Marketing boards – who has the power to licence?

Does a local marketing board have the legal right to delegate to a registrar the power to grant, renew, suspend or revoke a licence to produce, market or process a regulated product? In a recent case considering this issue, the Ontario Court (General Division) determined that such delegation of authority by a local board, under the Ontario Farm Products Marketing Act, is improper if that local board thereby relinquishes control over a significant portion of its decision-making authority.

In this case, the Ontario Greenhouse Vegetable Producers’ Marketing Board had sued various producers of greenhouse vegetables for payment of a licensing fee. That fee was to be applied to a 51.5 million debt which had been incurred through mismanagement of the Board. The Board argued that it could charge the licensing fee under the provisions of a regulation enacted by that same Board, which also included provision for the appointment of a registrar. Under that regulation, the appointed registrar was empowered by the Board to refuse to issue a licence “where, in the registrar’s opinion, the applicant is disentitled to a licence” according to the criteria defined in the regulation.
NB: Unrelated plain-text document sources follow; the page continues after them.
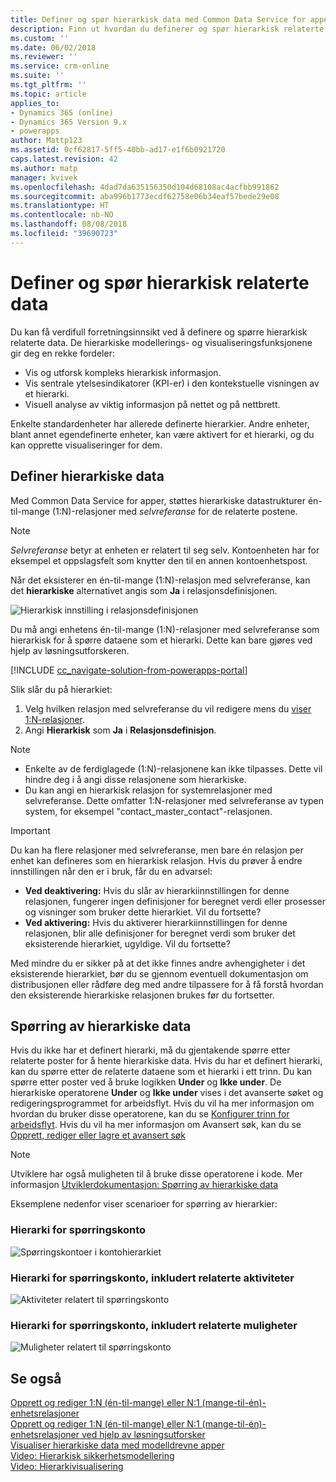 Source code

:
 ```yaml
---
title: Definer og spør hierarkisk data med Common Data Service for apper | MicrosoftDocs
description: Finn ut hvordan du definerer og spør hierarkisk relaterte data
ms.custom: ''
ms.date: 06/02/2018
ms.reviewer: ''
ms.service: crm-online
ms.suite: ''
ms.tgt_pltfrm: ''
ms.topic: article
applies_to:
- Dynamics 365 (online)
- Dynamics 365 Version 9.x
- powerapps
author: Mattp123
ms.assetid: 0cf62817-5ff5-40bb-ad17-e1f6b0921720
caps.latest.revision: 42
ms.author: matp
manager: kvivek
ms.openlocfilehash: 4dad7da635156350d104d68108ac4acfbb991862
ms.sourcegitcommit: aba996b1773ecdf62758e06b34eaf57bede29e08
ms.translationtype: HT
ms.contentlocale: nb-NO
ms.lasthandoff: 08/08/2018
ms.locfileid: "39690723"
---
```

# <a name="define-and-query-hierarchically-related-data"></a>Definer og spør hierarkisk relaterte data

Du kan få verdifull forretningsinnsikt ved å definere og spørre hierarkisk relaterte data. De hierarkiske modellerings- og visualiseringsfunksjonene gir deg en rekke fordeler:  
  
- Vis og utforsk kompleks hierarkisk informasjon.  
- Vis sentrale ytelsesindikatorer (KPI-er) i den kontekstuelle visningen av et hierarki.  
- Visuell analyse av viktig informasjon på nettet og på nettbrett.  
  
Enkelte standardenheter har allerede definerte hierarkier. Andre enheter, blant annet egendefinerte enheter, kan være aktivert for et hierarki, og du kan opprette visualiseringer for dem. 

## <a name="define-hierarchical-data"></a>Definer hierarkiske data

Med Common Data Service for apper, støttes hierarkiske datastrukturer én-til-mange (1:N)-relasjoner med *selvreferanse* for de relaterte postene. 

> [!NOTE]
> *Selvreferanse* betyr at enheten er relatert til seg selv. Kontoenheten har for eksempel et oppslagsfelt som knytter den til en annen kontoenhetspost.

Når det eksisterer en én-til-mange (1:N)-relasjon med selvreferanse, kan det **hierarkiske** alternativet angis som **Ja** i relasjonsdefinisjonen.

![Hierarkisk innstilling i relasjonsdefinisjonen](media/self-referential-relationship-car-solution-explorer.png)

Du må angi enhetens én-til-mange (1:N)-relasjoner med selvreferanse som hierarkisk for å spørre dataene som et hierarki. Dette kan bare gjøres ved hjelp av løsningsutforskeren.

[!INCLUDE [cc_navigate-solution-from-powerapps-portal](../../includes/cc_navigate-solution-from-powerapps-portal.md)]

Slik slår du på hierarkiet:  
  
1. Velg hvilken relasjon med selvreferanse du vil redigere mens du [viser 1:N-relasjoner](create-edit-1n-relationships-solution-explorer.md#view-entity-relationships).
2. Angi **Hierarkisk** som **Ja** i **Relasjonsdefinisjon**.  
  
> [!NOTE]
> - Enkelte av de ferdiglagede (1:N)-relasjonene kan ikke tilpasses. Dette vil hindre deg i å angi disse relasjonene som hierarkiske.  
> - Du kan angi en hierarkisk relasjon for systemrelasjoner med selvreferanse. Dette omfatter 1:N-relasjoner med selvreferanse av typen system, for eksempel "contact_master_contact"-relasjonen.  

> [!IMPORTANT]
> Du kan ha flere relasjoner med selvreferanse, men bare én relasjon per enhet kan defineres som en hierarkisk relasjon. Hvis du prøver å endre innstillingen når den er i bruk, får du en advarsel:
>
> - **Ved deaktivering:** Hvis du slår av hierarkiinnstillingen for denne relasjonen, fungerer ingen definisjoner for beregnet verdi eller prosesser og visninger som bruker dette hierarkiet. Vil du fortsette? 
> - **Ved aktivering:**  Hvis du aktiverer hierarkiinnstillingen for denne relasjonen, blir alle definisjoner for beregnet verdi som bruker det eksisterende hierarkiet, ugyldige. Vil du fortsette?
>
> Med mindre du er sikker på at det ikke finnes andre avhengigheter i det eksisterende hierarkiet, bør du se gjennom eventuell dokumentasjon om distribusjonen eller rådføre deg med andre tilpassere for å få forstå hvordan den eksisterende hierarkiske relasjonen brukes før du fortsetter.

<a name="BKMK_Querydata"></a> 
  
## <a name="query-hierarchical-data"></a>Spørring av hierarkiske data  

Hvis du ikke har et definert hierarki, må du gjentakende spørre etter relaterte poster for å hente hierarkiske data. Hvis du har et definert hierarki, kan du spørre etter de relaterte dataene som et hierarki i ett trinn. Du kan spørre etter poster ved å bruke logikken **Under** og **Ikke under**. De hierarkiske operatorene **Under** og **Ikke under** vises i det avanserte søket og redigeringsprogrammet for arbeidsflyt. Hvis du vil ha mer informasjon om hvordan du bruker disse operatorene, kan du se [Konfigurer trinn for arbeidsflyt](/flow/configure-workflow-steps#setting-conditions-for-workflow-actions). Hvis du vil ha mer informasjon om Avansert søk, kan du se [Opprett, rediger eller lagre et avansert søk](https://docs.microsoft.com/dynamics365/customer-engagement/basics/save-advanced-find-search)  

> [!NOTE]
> Utviklere har også muligheten til å bruke disse operatorene i kode. Mer informasjon [Utviklerdokumentasjon: Spørring av hierarkiske data](/dynamics365/customer-engagement/developer/org-service/query-hierarchical-data)
  
Eksemplene nedenfor viser scenarioer for spørring av hierarkier:  
  
### <a name="query-account-hierarchy"></a>Hierarki for spørringskonto  
  
![Spørringskontoer i kontohierarkiet](media/query-accounts.png)  
  
### <a name="query-account-hierarchy-including-related-activities"></a>Hierarki for spørringskonto, inkludert relaterte aktiviteter  
  
![Aktiviteter relatert til spørringskonto](media/query-account-related-activities.png)  
  
###  <a name="query-account-hierarchy-including-related-opportunities"></a>Hierarki for spørringskonto, inkludert relaterte muligheter  
  
![Muligheter relatert til spørringskonto](media/query-account-related-opportunities.png)  
  
## <a name="see-also"></a>Se også 
[Opprett og rediger 1:N (én-til-mange) eller N:1 (mange-til-én)-enhetsrelasjoner](create-edit-1n-relationships.md)<br />
[Opprett og rediger 1:N (én-til-mange) eller N:1 (mange-til-én)-enhetsrelasjoner ved hjelp av løsningsutforsker](create-edit-1n-relationships-solution-explorer.md)<br />
[Visualiser hierarkiske data med modelldrevne apper](visualize-hierarchical-data.md)<br />
[Video: Hierarkisk sikkerhetsmodellering](http://www.youtube.com/watch?v=kx5So32DrCo&index=10&list=PLC3591A8FE4ADBE07)<br />
[Video: Hierarkivisualisering](http://www.youtube.com/watch?v=_dGBE6icLNw&index=9&list=PLC3591A8FE4ADBE07)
While the regulation also provided for a hearing before the local board if the applicant objected to the registrar’s decision, the court noted that the registrar’s decision would be considered final and absolute if the registrar accepted the application and issued a licence, or if the registrar rejected the application and the applicant failed to file a written notice requiring a hearing by the local board. In addition, the court noted that the registrar had the power to require an applicant to verify information by affidavit; the regulation contained no provision for appeal of such a decision.

In reviewing the concept and function of the registrar under the regulation, the court held that the position could not be described as solely administrative. With respect to the purported delegation of the local board’s licensing power to the registrar, the judge stated:

    “The power to grant or refuse a licence is not a trifling one. Under the impugned regulation, without a licence, no one can produce or market greenhouse vegetables in Ontario. When the issue is financial survival, it does not seem to me to be an adequate comment on the registrar question to say that there are various levels of appeal available in the event of a refusal to license. In my opinion, the decision to grant or refuse a licence is one that must be made by the local board pursuant to its…powers…and it cannot sub-delegate that decision. It was, therefore, beyond the regulatory capacity of the local board in its licensing regulation for the delegation of its decision-making power on licence applications to an appointed registrar.”

Thus, at least in Ontario, the courts may refuse to sanction licensing decisions of local marketing boards where the board itself has delegated so much power to the registrar that the court determines the board has lost its decision-making power. In considering this issue, the right to a hearing before the board is not determinative. In such cases, the courts will assess whether the registrar’s role is simply that of an administrative employee of the board, or whether the registrar’s decision-making authority may be characterized as final and absolute.